◆ GOAL OF THE EXERCISE
Show me every line in the listing that has the word "files".

◆ SOURCE DATA
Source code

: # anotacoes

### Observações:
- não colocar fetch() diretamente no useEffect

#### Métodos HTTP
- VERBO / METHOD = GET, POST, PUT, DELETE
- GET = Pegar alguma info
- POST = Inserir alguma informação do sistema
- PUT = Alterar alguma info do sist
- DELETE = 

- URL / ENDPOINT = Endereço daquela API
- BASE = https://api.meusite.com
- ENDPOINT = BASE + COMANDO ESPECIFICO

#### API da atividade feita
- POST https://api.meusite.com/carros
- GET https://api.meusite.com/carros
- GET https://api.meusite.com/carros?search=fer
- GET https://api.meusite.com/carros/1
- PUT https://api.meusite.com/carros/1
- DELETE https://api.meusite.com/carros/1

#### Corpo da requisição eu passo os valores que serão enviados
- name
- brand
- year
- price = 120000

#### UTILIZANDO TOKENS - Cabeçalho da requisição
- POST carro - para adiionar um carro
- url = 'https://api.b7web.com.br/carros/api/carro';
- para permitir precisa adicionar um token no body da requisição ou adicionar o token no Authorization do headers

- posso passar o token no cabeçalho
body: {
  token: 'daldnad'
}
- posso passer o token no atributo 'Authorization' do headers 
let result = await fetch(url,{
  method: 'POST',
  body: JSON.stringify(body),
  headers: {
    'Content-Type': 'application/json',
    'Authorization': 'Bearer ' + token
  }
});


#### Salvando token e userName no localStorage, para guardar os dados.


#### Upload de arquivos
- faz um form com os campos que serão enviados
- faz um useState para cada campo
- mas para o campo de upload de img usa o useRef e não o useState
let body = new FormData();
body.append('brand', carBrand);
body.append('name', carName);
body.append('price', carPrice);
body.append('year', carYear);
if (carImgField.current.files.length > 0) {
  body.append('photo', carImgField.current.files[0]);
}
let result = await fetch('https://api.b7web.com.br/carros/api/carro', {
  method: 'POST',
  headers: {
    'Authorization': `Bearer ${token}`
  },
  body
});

◆ TASK RESPONSE
if (carImgField.current.files.length > 0) {
  body.append('photo', carImgField.current.files[0]);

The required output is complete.